Work instructions
Your answer must be every line of the data that holds the string "검색하라".

Exercise inputs
Segment Open
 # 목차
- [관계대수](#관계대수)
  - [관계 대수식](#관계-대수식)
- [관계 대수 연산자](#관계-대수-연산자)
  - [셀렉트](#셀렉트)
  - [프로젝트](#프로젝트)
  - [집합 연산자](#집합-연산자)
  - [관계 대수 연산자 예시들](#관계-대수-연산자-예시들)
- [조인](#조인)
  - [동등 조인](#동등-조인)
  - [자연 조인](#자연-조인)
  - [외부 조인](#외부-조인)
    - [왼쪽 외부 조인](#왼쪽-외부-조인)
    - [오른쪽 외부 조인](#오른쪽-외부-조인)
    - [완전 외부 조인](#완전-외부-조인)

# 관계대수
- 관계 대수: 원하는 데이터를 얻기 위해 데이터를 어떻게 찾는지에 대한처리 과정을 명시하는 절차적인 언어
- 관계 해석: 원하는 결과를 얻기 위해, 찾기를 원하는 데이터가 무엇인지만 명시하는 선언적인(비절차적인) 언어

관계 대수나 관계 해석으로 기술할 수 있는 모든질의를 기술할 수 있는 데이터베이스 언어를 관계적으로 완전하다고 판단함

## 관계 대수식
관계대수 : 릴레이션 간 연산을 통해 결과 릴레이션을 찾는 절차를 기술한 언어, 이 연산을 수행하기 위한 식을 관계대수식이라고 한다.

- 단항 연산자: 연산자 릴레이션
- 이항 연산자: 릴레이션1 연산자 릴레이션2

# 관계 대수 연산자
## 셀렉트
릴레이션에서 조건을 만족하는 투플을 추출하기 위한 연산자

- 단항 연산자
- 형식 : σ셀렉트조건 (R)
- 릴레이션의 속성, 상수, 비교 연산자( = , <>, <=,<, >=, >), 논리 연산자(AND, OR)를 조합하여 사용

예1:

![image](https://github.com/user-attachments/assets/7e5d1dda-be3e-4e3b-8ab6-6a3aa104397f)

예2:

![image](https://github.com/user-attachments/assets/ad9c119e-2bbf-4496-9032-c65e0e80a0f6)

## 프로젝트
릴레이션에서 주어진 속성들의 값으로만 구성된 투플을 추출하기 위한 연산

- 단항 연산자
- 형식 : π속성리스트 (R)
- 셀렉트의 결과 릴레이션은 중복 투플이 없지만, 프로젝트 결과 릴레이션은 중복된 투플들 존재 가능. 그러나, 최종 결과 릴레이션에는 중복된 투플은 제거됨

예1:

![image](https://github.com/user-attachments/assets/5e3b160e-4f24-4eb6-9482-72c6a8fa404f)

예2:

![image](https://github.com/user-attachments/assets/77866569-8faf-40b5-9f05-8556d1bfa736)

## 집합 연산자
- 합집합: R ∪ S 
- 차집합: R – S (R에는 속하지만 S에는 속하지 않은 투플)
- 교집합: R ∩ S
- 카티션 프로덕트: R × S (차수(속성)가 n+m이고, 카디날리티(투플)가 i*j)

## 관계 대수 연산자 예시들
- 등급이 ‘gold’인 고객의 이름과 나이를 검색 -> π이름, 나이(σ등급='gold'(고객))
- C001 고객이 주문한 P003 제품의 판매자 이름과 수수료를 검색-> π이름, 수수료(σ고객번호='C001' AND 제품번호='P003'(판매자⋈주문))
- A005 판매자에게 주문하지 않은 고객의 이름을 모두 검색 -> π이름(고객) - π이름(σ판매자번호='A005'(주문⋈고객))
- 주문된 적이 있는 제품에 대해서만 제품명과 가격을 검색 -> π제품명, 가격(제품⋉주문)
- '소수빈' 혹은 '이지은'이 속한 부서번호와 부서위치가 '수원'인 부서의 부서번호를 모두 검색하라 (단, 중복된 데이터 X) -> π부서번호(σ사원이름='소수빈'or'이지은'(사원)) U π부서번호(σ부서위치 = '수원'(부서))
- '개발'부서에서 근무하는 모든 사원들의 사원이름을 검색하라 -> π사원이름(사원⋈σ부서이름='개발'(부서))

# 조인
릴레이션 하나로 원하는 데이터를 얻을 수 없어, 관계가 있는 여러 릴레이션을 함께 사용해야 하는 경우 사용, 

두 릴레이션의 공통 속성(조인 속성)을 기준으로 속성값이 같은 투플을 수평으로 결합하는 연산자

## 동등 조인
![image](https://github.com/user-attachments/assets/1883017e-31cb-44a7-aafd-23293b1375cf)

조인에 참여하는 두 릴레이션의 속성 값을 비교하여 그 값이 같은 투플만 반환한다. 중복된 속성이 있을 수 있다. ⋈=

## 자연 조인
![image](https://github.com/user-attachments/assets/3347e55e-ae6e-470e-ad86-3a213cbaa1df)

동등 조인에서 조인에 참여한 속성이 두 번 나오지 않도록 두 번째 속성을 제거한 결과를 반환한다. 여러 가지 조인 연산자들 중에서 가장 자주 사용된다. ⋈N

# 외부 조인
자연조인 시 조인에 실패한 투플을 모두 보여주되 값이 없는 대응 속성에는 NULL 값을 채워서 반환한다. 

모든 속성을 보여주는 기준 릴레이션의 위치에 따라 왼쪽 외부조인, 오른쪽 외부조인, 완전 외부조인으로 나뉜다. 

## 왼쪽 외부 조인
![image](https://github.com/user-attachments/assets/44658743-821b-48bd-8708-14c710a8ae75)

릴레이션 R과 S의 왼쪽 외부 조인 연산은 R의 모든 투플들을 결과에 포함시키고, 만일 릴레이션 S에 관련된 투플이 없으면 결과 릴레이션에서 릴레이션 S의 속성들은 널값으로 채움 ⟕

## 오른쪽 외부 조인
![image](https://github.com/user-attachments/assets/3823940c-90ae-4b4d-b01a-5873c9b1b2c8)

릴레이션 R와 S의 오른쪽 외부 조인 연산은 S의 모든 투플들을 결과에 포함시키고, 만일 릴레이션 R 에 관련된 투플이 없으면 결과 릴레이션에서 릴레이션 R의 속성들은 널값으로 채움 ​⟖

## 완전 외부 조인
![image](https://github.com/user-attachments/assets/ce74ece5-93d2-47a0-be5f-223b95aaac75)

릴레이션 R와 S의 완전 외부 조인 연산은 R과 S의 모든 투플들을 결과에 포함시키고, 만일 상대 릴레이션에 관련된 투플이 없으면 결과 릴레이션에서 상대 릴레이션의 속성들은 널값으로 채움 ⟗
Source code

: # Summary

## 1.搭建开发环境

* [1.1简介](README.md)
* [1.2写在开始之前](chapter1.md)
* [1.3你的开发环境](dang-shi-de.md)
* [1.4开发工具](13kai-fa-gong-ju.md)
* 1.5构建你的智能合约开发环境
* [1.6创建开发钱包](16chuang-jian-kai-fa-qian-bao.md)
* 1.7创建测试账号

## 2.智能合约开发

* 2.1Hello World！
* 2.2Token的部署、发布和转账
Segment Closed
Exercise output
- '소수빈' 혹은 '이지은'이 속한 부서번호와 부서위치가 '수원'인 부서의 부서번호를 모두 검색하라 (단, 중복된 데이터 X) -> π부서번호(σ사원이름='소수빈'or'이지은'(사원)) U π부서번호(σ부서위치 = '수원'(부서))
- '개발'부서에서 근무하는 모든 사원들의 사원이름을 검색하라 -> π사원이름(사원⋈σ부서이름='개발'(부서))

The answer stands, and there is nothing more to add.